Note that if ZD = "warn" this means 0 + warning

jnothman

thanks for opening the PR. Sorry I'm not able to review immediately.

doc/whats_new/v0.21.rst

sklearn/metrics/classification.py

…into prec_rec_fscore_zero_division # Conflicts: # sklearn/metrics/classification.py # sklearn/metrics/tests/test_classification.py lost some stuff after merging, need a review

jnothman · 2019-09-06T06:36:20Z

Oh yes, forgot that.

- Changed whats_new to 0.22 - F-score only warns if both prec and rec are ill-defined - new private method to simplify _prf_divide

marctorsoc · 2019-09-07T12:28:32Z

thanks for opening the PR. Sorry I'm not able to review immediately.

Hi @jnothman , it's just my second PR to sklearn so I'm still learning :)

I'm having a problem with git, it says I have 9 files changed, but actually changed only 3. It's like it's comparing with a master from some days ago. For example this commit:

2119490

is in master but its changes appear in the diff. Can you guide me to fix this?

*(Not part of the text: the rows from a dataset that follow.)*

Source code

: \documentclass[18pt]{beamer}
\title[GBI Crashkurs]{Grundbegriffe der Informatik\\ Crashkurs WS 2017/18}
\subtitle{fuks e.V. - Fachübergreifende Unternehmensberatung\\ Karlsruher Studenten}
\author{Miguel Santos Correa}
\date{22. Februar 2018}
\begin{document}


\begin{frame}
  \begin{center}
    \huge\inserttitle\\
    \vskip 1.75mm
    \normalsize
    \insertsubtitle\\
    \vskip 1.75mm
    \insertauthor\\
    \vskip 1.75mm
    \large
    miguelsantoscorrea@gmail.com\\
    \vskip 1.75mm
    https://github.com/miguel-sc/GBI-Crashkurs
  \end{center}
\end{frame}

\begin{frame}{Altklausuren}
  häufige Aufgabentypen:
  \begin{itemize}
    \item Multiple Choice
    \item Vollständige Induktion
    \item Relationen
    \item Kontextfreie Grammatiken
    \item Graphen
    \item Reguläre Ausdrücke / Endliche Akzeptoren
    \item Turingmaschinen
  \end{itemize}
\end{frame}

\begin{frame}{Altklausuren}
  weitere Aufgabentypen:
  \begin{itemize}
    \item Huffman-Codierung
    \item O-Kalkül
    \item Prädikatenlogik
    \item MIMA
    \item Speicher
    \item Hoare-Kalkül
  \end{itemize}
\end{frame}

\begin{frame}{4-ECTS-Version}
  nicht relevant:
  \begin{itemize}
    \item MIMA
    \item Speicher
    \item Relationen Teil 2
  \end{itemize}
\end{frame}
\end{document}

jnothman · 2019-09-09T12:19:20Z

sklearn/metrics/classification.py

@@ -892,6 +903,12 @@ def f1_score(y_true, y_pred, labels=None, pos_label=1, average='binary',
    sample_weight : array-like of shape = [n_samples], optional
        Sample weights.

+    zero_division : string or int, default="warn"
+        Sets the behavior when there is a zero division. If set to
+        ("warn"|0)/1, returns 0/1 when both precision and recall are zero


I don't think this notation is easy enough to read. How about 'Sets the value to return when blah blah. If "warn" (default), this acts like 0 but also raises a warning.'

wrote something similar, please check new version

jnothman · 2019-09-09T12:21:36Z

sklearn/metrics/classification.py

@@ -1062,7 +1092,12 @@ def _prf_divide(numerator, denominator, metric, modifier, average, warn_for):
        return result

    # remove infs
-    result[mask] = 0.0
+    result[mask] = float(zero_division == 1)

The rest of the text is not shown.